2月に入って大寒波襲来。積雪の多い地方は本当に大変な思いをされていることだろう。私の住む地方は降雪が少なく、大雪という年は数年に一度くらいだろうか。雪国の方からすれば全然大雪ではないと言われるだろうけど 私の地方では大雪といって大騒ぎになるのだ。

 

 私には、大雪の時にいつも思い出す出来事がある。

 

 数年前、大雪の日が父の退院日であった。眼の手術をして入院していたのだけど、退院の日になってこの地方では珍しくかなりの積雪となっていたのだ。私は父の退院日を一日遅らせてくれまいかと病院側に訴えたけど無下に断られてしまった。この大雪では車も走っておらず、タクシーをつかまえるのも非常に困難だとわかっていたのに、なんとか帰ってくれという。しかも、父は高齢で眼の術後で足元もおぼつかず、徒歩での帰宅はまず不可能だ。文字通り路頭に迷ってしまったが、この事態をなんとかしなければならない。

 

 私は、父を待合室に座らせ、絶対にここを動かないようにと念を押して、タクシーをつかまえるべく、大通りの交差点に向かったのだった。

 

 外に出ると、雪はまだ降り止まず道路は積雪で真っ白で、車もまばらにしか走っていなかった。かれこれ1時間ほど交差点に立っていたがタクシーという乗り物などまるでこの世界に存在しないかのように一台も見かけなかった。寒さと不安で絶望的な気持ちに陥っていたところ、一台のタクシーがこちらに向かって走って来るのが見えた。この地域では見かけないカラーリングのタクシーだったけど、どうか空車であることを祈った。果たして、そのタクシーは空車の文字を煌々と光らせて走って来たのである。
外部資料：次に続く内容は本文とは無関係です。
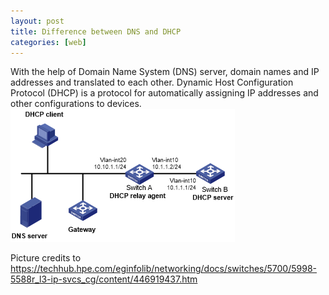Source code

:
 ```yaml
---
layout: post
title: Difference between DNS and DHCP
categories: [web]
---
```

With the help of Domain Name System (DNS) server, domain names and IP addresses and translated to each other. Dynamic Host Configuration Protocol (DHCP) is a protocol for automatically assigning IP addresses and other configurations to devices.
<img src="/static/img/dns_and_dhcp.png">

Picture credits to https://techhub.hpe.com/eginfolib/networking/docs/switches/5700/5998-5588r_l3-ip-svcs_cg/content/446919437.htm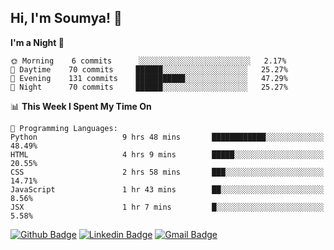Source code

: ## Hi, I'm Soumya! 👋

<!--START_SECTION:waka-->
**I'm a Night 🦉** 

```text
🌞 Morning    6 commits      ░░░░░░░░░░░░░░░░░░░░░░░░░   2.17% 
🌆 Daytime    70 commits     ██████░░░░░░░░░░░░░░░░░░░   25.27% 
🌃 Evening    131 commits    ███████████░░░░░░░░░░░░░░   47.29% 
🌙 Night      70 commits     ██████░░░░░░░░░░░░░░░░░░░   25.27%

```


📊 **This Week I Spent My Time On** 

```text
💬 Programming Languages: 
Python                   9 hrs 48 mins       ████████████░░░░░░░░░░░░░   48.49% 
HTML                     4 hrs 9 mins        █████░░░░░░░░░░░░░░░░░░░░   20.55% 
CSS                      2 hrs 58 mins       ███░░░░░░░░░░░░░░░░░░░░░░   14.71% 
JavaScript               1 hr 43 mins        ██░░░░░░░░░░░░░░░░░░░░░░░   8.56% 
JSX                      1 hr 7 mins         █░░░░░░░░░░░░░░░░░░░░░░░░   5.58%

```


<!--END_SECTION:waka-->

[![Github Badge](https://img.shields.io/badge/-rubyruins-grey?style=for-the-badge&logo=github&logoColor=white&link=https://github.com/rubyruins/)](https://www.github.com/rubyruins/) 
[![Linkedin Badge](https://img.shields.io/badge/-Soumya%20Parekh-0072b1?style=for-the-badge&logo=Linkedin&logoColor=white&link=https://www.linkedin.com/in/Soumya-Parekh/)](https://www.linkedin.com/in/Soumya-Parekh/) 
[![Gmail Badge](https://img.shields.io/badge/-soumya.parekh@somaiya.edu-c14438?style=for-the-badge&logo=Gmail&logoColor=white&link=mailto:soumya.parekh@somaiya.edu)](mailto:soumya.parekh@somaiya.edu) 
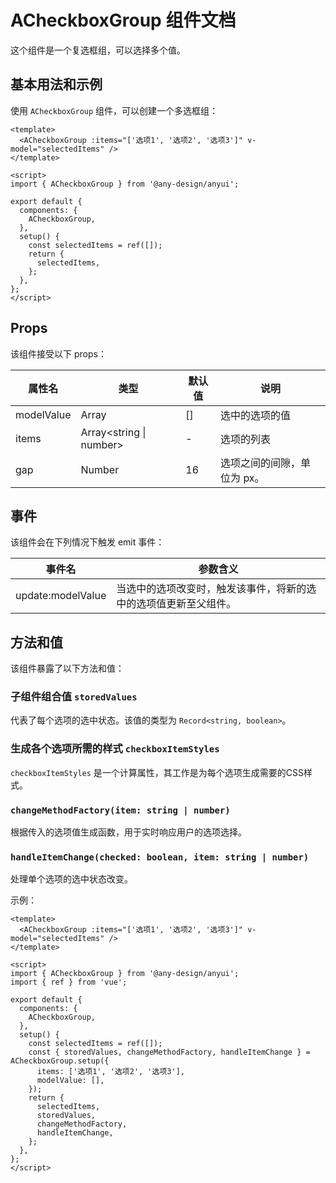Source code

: # ACheckboxGroup 组件文档

这个组件是一个复选框组，可以选择多个值。

## 基本用法和示例

使用 `ACheckboxGroup` 组件，可以创建一个多选框组：

```vue
<template>
  <ACheckboxGroup :items="['选项1', '选项2', '选项3']" v-model="selectedItems" />
</template>

<script>
import { ACheckboxGroup } from '@any-design/anyui';

export default {
  components: {
    ACheckboxGroup,
  },
  setup() {
    const selectedItems = ref([]);
    return {
      selectedItems,
    };
  },
};
</script>
```

## Props

该组件接受以下 props：

| 属性名   | 类型                  | 默认值  | 说明                         |
| -------- | --------------------- | ------- | ---------------------------- |
| modelValue | Array | [] | 选中的选项的值 |
| items    | Array\<string \| number\> | - | 选项的列表 |
| gap      | Number                | 16      | 选项之间的间隙，单位为 px。 |

## 事件

该组件会在下列情况下触发 emit 事件：

| 事件名           | 参数含义                                                 |
| ---------------- | -------------------------------------------------------- |
| update:modelValue | 当选中的选项改变时，触发该事件，将新的选中的选项值更新至父组件。 |


## 方法和值

该组件暴露了以下方法和值：

### 子组件组合值 `storedValues`

代表了每个选项的选中状态。该值的类型为 `Record<string, boolean>`。

### 生成各个选项所需的样式 `checkboxItemStyles`

`checkboxItemStyles` 是一个计算属性，其工作是为每个选项生成需要的CSS样式。

### `changeMethodFactory(item: string | number)`

根据传入的选项值生成函数，用于实时响应用户的选项选择。

### `handleItemChange(checked: boolean, item: string | number)`

处理单个选项的选中状态改变。

示例：

```vue
<template>
  <ACheckboxGroup :items="['选项1', '选项2', '选项3']" v-model="selectedItems" />
</template>

<script>
import { ACheckboxGroup } from '@any-design/anyui';
import { ref } from 'vue';

export default {
  components: {
    ACheckboxGroup,
  },
  setup() {
    const selectedItems = ref([]);
    const { storedValues, changeMethodFactory, handleItemChange } = ACheckboxGroup.setup({
      items: ['选项1', '选项2', '选项3'],
      modelValue: [],
    });
    return {
      selectedItems,
      storedValues,
      changeMethodFactory,
      handleItemChange,
    };
  },
};
</script>
```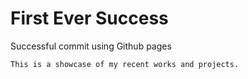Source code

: # First Ever Success
Successful commit using Github pages

```cmd
This is a showcase of my recent works and projects.
```

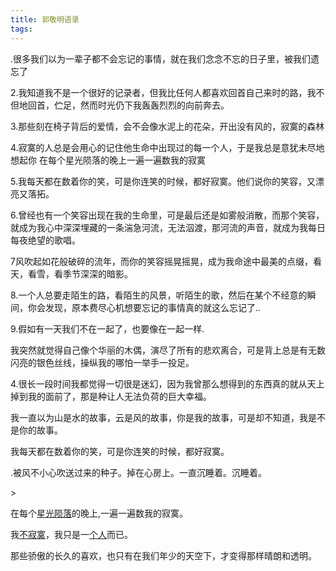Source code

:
 ```yaml
---
title: 郭敬明语录
tags:
---
```


.很多我们以为一辈子都不会忘记的事情，就在我们念念不忘的日子里，被我们遗忘了 

 

2.我知道我不是一个很好的记录者，但我比任何人都喜欢回首自己来时的路，我不但地回首，伫足，然而时光仍下我轰轰烈烈的向前奔去。 

 

3.那些刻在椅子背后的爱情，会不会像水泥上的花朵，开出没有风的，寂寞的森林 

 

4.寂寞的人总是会用心的记住他生命中出现过的每一个人，于是我总是意犹未尽地想起你 在每个星光陨落的晚上一遍一遍数我的寂寞 

 

5.我每天都在数着你的笑，可是你连笑的时候，都好寂寞。他们说你的笑容，又漂亮又落拓。 

 

 

6.曾经也有一个笑容出现在我的生命里，可是最后还是如雾般消散，而那个笑容，就成为我心中深深埋藏的一条湍急河流，无法泅渡，那河流的声音，就成为我每日每夜绝望的歌唱。 

 

7风吹起如花般破碎的流年，而你的笑容摇晃摇晃，成为我命途中最美的点缀，看天，看雪，看季节深深的暗影。 

 

8.一个人总要走陌生的路，看陌生的风景，听陌生的歌，然后在某个不经意的瞬间，你会发现，原本费尽心机想要忘记的事情真的就这么忘记了.. 

 

9.假如有一天我们不在一起了，也要像在一起一样. 

 

我突然就觉得自己像个华丽的木偶，演尽了所有的悲欢离合，可是背上总是有无数闪亮的银色丝线，操纵我的哪怕一举手一投足。 

 

 

4.很长一段时间我都觉得一切很是迷幻，因为我曾那么想得到的东西真的就从天上掉到我的面前了，那是种让人无法负荷的巨大幸福。 

 

我一直以为山是水的故事，云是风的故事，你是我的故事，可是却不知道，我是不是你的故事。 

 

 

我每天都在数着你的笑，可是你连笑的时候，都好寂寞。 

 

 

 

.被风不小心吹送过来的种子。掉在心房上。一直沉睡着。沉睡着。 

\> 

 

在每个[星光](https://www.wenzhangba.com/zhuanti/xingguang/)[陨落](https://www.wenzhangba.com/zhuanti/yunluo/)的晚上,一遍一遍数我的寂寞。 

 

我[不寂寞](https://www.wenzhangba.com/huati/jimo/)，我只是一[个人](https://www.wenzhangba.com/zhuanti/geren/)而已。 

 

 

 

那些骄傲的长久的喜欢，也只有在我们年少的天空下，才变得那样晴朗和透明。 

 
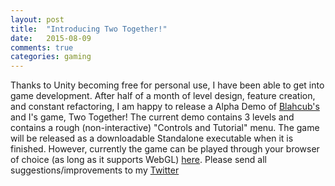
 ```yaml
---
layout: post
title:  "Introducing Two Together!"
date:   2015-08-09
comments: true
categories: gaming
---
```

Thanks to Unity becoming free for personal use, I have been able to get into game development.
After half of a month of level design, feature creation, and constant refactoring, I am happy to release
a Alpha Demo of <a href="https://www.youtube.com/user/Blahcub">Blahcub's</a> and I's game, Two Together!
The current demo contains 3 levels and contains a rough (non-interactive) "Controls and Tutorial" menu.
The game will be released as a downloadable Standalone executable when it is finished. However, currently
the game can be played through your browser of choice (as long as it supports WebGL) 
<a href="http://podshot.github.io/TwoTogether/demo/">here</a>. Please send all suggestions/improvements to my
<a href="https://twitter.com/Podshot_">Twitter</a>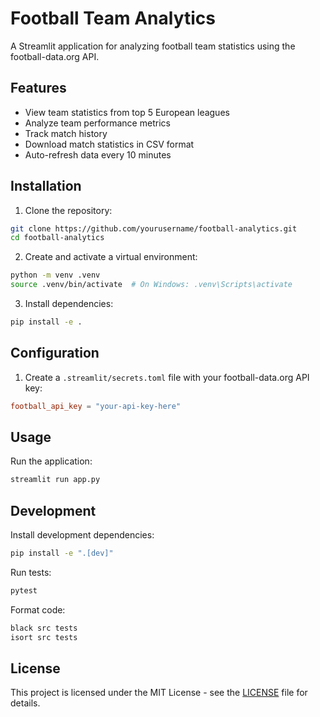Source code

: # Football Team Analytics

A Streamlit application for analyzing football team statistics using the football-data.org API.

## Features

- View team statistics from top 5 European leagues
- Analyze team performance metrics
- Track match history
- Download match statistics in CSV format
- Auto-refresh data every 10 minutes

## Installation

1. Clone the repository:
```bash
git clone https://github.com/yourusername/football-analytics.git
cd football-analytics
```

2. Create and activate a virtual environment:
```bash
python -m venv .venv
source .venv/bin/activate  # On Windows: .venv\Scripts\activate
```

3. Install dependencies:
```bash
pip install -e .
```

## Configuration

1. Create a `.streamlit/secrets.toml` file with your football-data.org API key:
```toml
football_api_key = "your-api-key-here"
```

## Usage

Run the application:
```bash
streamlit run app.py
```

## Development

Install development dependencies:
```bash
pip install -e ".[dev]"
```

Run tests:
```bash
pytest
```

Format code:
```bash
black src tests
isort src tests
```

## License

This project is licensed under the MIT License - see the [LICENSE](LICENSE) file for details.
私はすぐさま手を挙げた。こういう日は、空車であっても先客のところに向かっていて乗せてもらえないことが多々あるので一抹の不安がよぎったが、しかしこの時は幸い止まってくれた。まさに渡りに船とはこのことである。

 

 私はタクシーに乗り込み、父の待つ病院へ向かってもらったのだった。タクシーの運転手さんが言うには、他県からお客さんを乗せて来てその帰りだったらしい。帰る方向も同じだったので乗せてくれたのだった。その後、待合室の父を救出!?し無事に帰宅することが出来たのである。

 

 

一方、別の県に暮らしていた祖母が亡くなっていて、ちょうどこの日が葬儀であったがやはりその地方も大雪とのことだった。私は、父の退院日と重なってしまったので参列できなかったわけなのだ。

 

 

 後に聞いた話しだけど、祖母の葬儀も大変だったらしい。火葬場が山の上にあったらしく、道中かなり危険な状態だったそうな。しかも、大雪だというのに霊柩車はチェーンも装着していなかったという。霊柩車の運転手が何度も引き返そうと、同乗していた叔父に訴えたそうだが、それでは困る今から引き返せるわけないだろうと葬儀屋の準備不足も批難して強引に火葬場まで行ってもらったそうだ。後ろからついて来ていた親戚を乗せたマイクロバスはさすがに途中で引き返し、結局火葬場で立ち合ったのは、母と叔父の二人きりで祖母を見送ったという。

 

 今でもあの日の出来事は大雪になる度に家族や親戚の話題に登り、物語のように語り継がれているのであった。